RECORDS PROVIDED:
■ ■ ■ ■

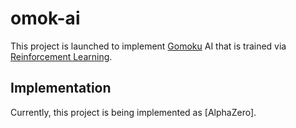 # omok-ai

This project is launched to implement [Gomoku](https://en.wikipedia.org/wiki/Gomoku) AI that is trained via [Reinforcement Learning](https://en.wikipedia.org/wiki/Reinforcement_learning).

## Implementation

Currently, this project is being implemented as [AlphaZero].
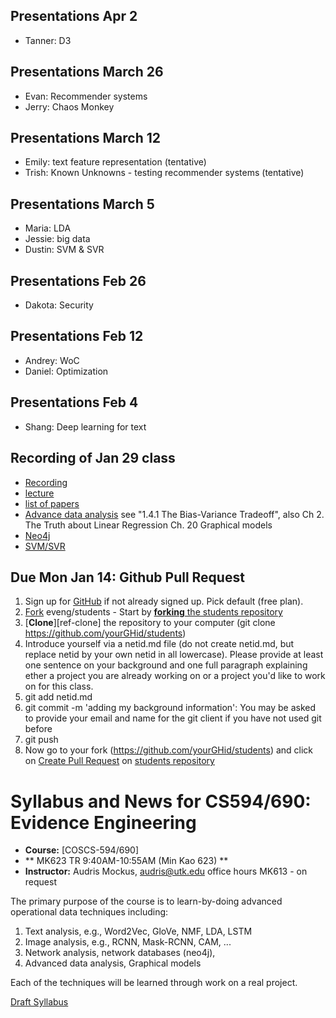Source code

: ## Presentations Apr 2
   - Tanner: D3

## Presentations March 26
   - Evan: Recommender systems
   - Jerry: Chaos Monkey
      
   
## Presentations March 12
   - Emily: text feature representation (tentative)
   - Trish: Known Unknowns - testing recommender systems (tentative)
   
   
## Presentations March 5
   - Maria: LDA
   - Jessie: big data
   - Dustin: SVM & SVR
   
## Presentations Feb 26
   - Dakota: Security
   

## Presentations  Feb 12
   - Andrey: WoC
   - Daniel: Optimization
   
## Presentations Feb 4
   - Shang: Deep learning for text


## Recording of Jan 29 class
   - [Recording](https://drive.google.com/file/d/18Homcm2EHQzq_9gY2yQ1N7fMsmOhpdiW/view?usp=sharing)
   - [lecture](https://github.com/EvEng/papers/blob/master/course1.pdf)
   - [list of papers](https://github.com/EvEng/papers)
   - [Advance data analysis](http://www.stat.cmu.edu/%7Ecshalizi/ADAfaEPoV) 
          see "1.4.1 The Bias-Variance Tradeoff", also 
          Ch 2. The Truth about Linear Regression
          Ch. 20 Graphical models
   - [Neo4j](https://github.com/eveng/papers/raw/master/neo4j.md)
   - [SVM/SVR](https://github.com/eveng/papers/raw/master/SVMandSVR.md)

## Due Mon Jan 14: Github Pull Request

1. Sign up for [GitHub](https://github.com/) if not already signed
     up. Pick default (free plan).
1. [Fork](https://help.github.com/articles/fork-a-repo/) eveng/students 
        - Start by [**forking** the students repository](https://github.com/eveng/students)
1. [**Clone**][ref-clone] the repository to your computer (git clone https://github.com/yourGHid/students)
1. Introduce yourself via a netid.md file (do not create netid.md, but replace netid by     your own netid in all lowercase). Please provide at least one sentence on your background and one full paragraph explaining ether a project you are already working on or a project you'd like to work on for this class. 
1. git add netid.md
1. git commit -m 'adding my background information': You may be asked to provide your email and name for the git client if you have not used git before 
1. git push
1. Now go to your fork (https://github.com/yourGHid/students) and click on [Create Pull Request](https://help.github.com/articles/using-pull-requests/) on [students repository](https://github.com/eveng/students)
       


# Syllabus and News for CS594/690: Evidence Engineering

* **Course:** [COSCS-594/690]
* ** MK623  TR  9:40AM-10:55AM (Min Kao 623) **
* **Instructor:** Audris Mockus, [audris@utk.edu](mailto:audris@utk.edu) office hours MK613 - on request


The primary purpose of the course is to learn-by-doing advanced operational data techniques including:
1. Text analysis, e.g., Word2Vec, GloVe, NMF, LDA, LSTM
2. Image analysis, e.g., RCNN, Mask-RCNN, CAM, ...
3. Network analysis, network databases (neo4j), 
4. Advanced data analysis, Graphical models

Each of the techniques will be learned through work on a real project. 

[Draft Syllabus](https://github.com/EvEng/news/blob/master/ee.pdf)
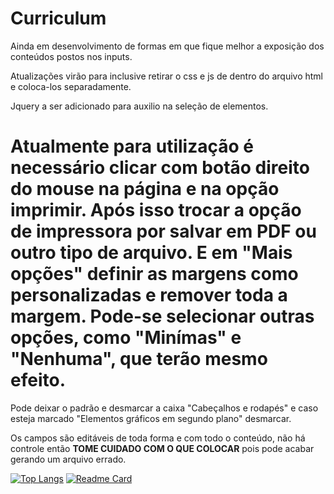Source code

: # Curriculum

Ainda em desenvolvimento de formas em que fique melhor a exposição dos conteúdos postos nos inputs.

Atualizações virão para inclusive retirar o css e js de dentro do arquivo html e coloca-los separadamente.

Jquery a ser adicionado para auxilio na seleção de elementos.


<h1> Atualmente para utilização é necessário clicar com botão direito do mouse na página e na opção imprimir. Após isso trocar a opção de impressora por salvar em PDF ou outro tipo de arquivo. E em "Mais opções" definir as margens como personalizadas e remover toda a margem. Pode-se selecionar outras opções, como "Minímas" e "Nenhuma", que terão mesmo efeito. </h1>


Pode deixar o padrão e desmarcar a caixa "Cabeçalhos e rodapés" e caso esteja marcado "Elementos gráficos em segundo plano" desmarcar.


Os campos são editáveis de toda forma e com todo o conteúdo, não há controle então **TOME CUIDADO COM O QUE COLOCAR** pois pode acabar gerando um arquivo errado.


[![Top Langs](https://github-readme-stats.vercel.app/api/top-langs/?username=jeangondorek&exclude_repo=FormularioFivem,Concessionaria-fivem,hudfivem,jeangondorek&theme=onedark)](https://github.com/jeangondorek/Curriculum)
[![Readme Card](https://github-readme-stats.vercel.app/api/pin/?username=jeangondorek&repo=Curriculum&theme=onedark)](https://github.com/jeangondorek/Curriculum)
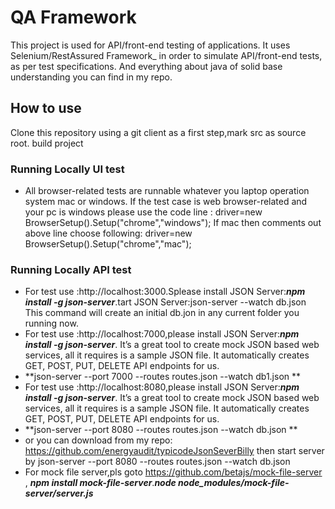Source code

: # QA Framework

This project is used for API/front-end testing of applications. It uses Selenium/RestAssured Framework_ in order to simulate API/front-end tests, as per test specifications.
And everything about java of solid base understanding you can find in my repo.
## How to use

Clone this repository using a git client as a first step,mark src as source root. build project

### Running Locally UI test
- All browser-related tests are runnable whatever you laptop operation system mac or windows.  If the test case is web browser-related and your pc  is windows please use the code line :
  driver=new BrowserSetup().Setup("chrome","windows");
  If mac  then comments out above line choose following:
  driver=new BrowserSetup().Setup("chrome","mac");
 
### Running Locally API test
- For test use :http://localhost:3000.Splease install JSON Server:_**npm install -g json-server**_.tart JSON Server:json-server --watch db.json
  This command will create an initial db.jon in any current folder you running now.
- For test use :http://localhost:7000,please install JSON Server:_**npm install -g json-server**_. It’s a great tool to create mock JSON based web services, all it requires is a sample JSON file. It automatically creates GET, POST, PUT, DELETE API endpoints for us. 
- **json-server --port 7000 --routes routes.json --watch db1.json ** 
- For test use :http://localhost:8080,please install JSON Server:_**npm install -g json-server**_. It’s a great tool to create mock JSON based web services, all it requires is a sample JSON file. It automatically creates GET, POST, PUT, DELETE API endpoints for us. 
- **json-server --port 8080 --routes routes.json --watch db.json ** 
- or you can download from my repo: https://github.com/energyaudit/typicodeJsonSeverBilly  then start server by json-server --port 8080 --routes routes.json --watch db.json
- For mock file server,pls goto https://github.com/betajs/mock-file-server ,
  _**npm install mock-file-server**_._**node node_modules/mock-file-server/server.js**_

■ ■ ■ ■

WHAT YOU ARE ASKED TO DO: With "your" as the search string, filter the records and return each line that has it.

ANSWER SPACE:
1. [**Clone**][ref-clone] the repository to your computer (git clone https://github.com/yourGHid/students)
1. Introduce yourself via a netid.md file (do not create netid.md, but replace netid by     your own netid in all lowercase). Please provide at least one sentence on your background and one full paragraph explaining ether a project you are already working on or a project you'd like to work on for this class. 
1. git commit -m 'adding my background information': You may be asked to provide your email and name for the git client if you have not used git before 
1. Now go to your fork (https://github.com/yourGHid/students) and click on [Create Pull Request](https://help.github.com/articles/using-pull-requests/) on [students repository](https://github.com/eveng/students)
- All browser-related tests are runnable whatever you laptop operation system mac or windows.  If the test case is web browser-related and your pc  is windows please use the code line :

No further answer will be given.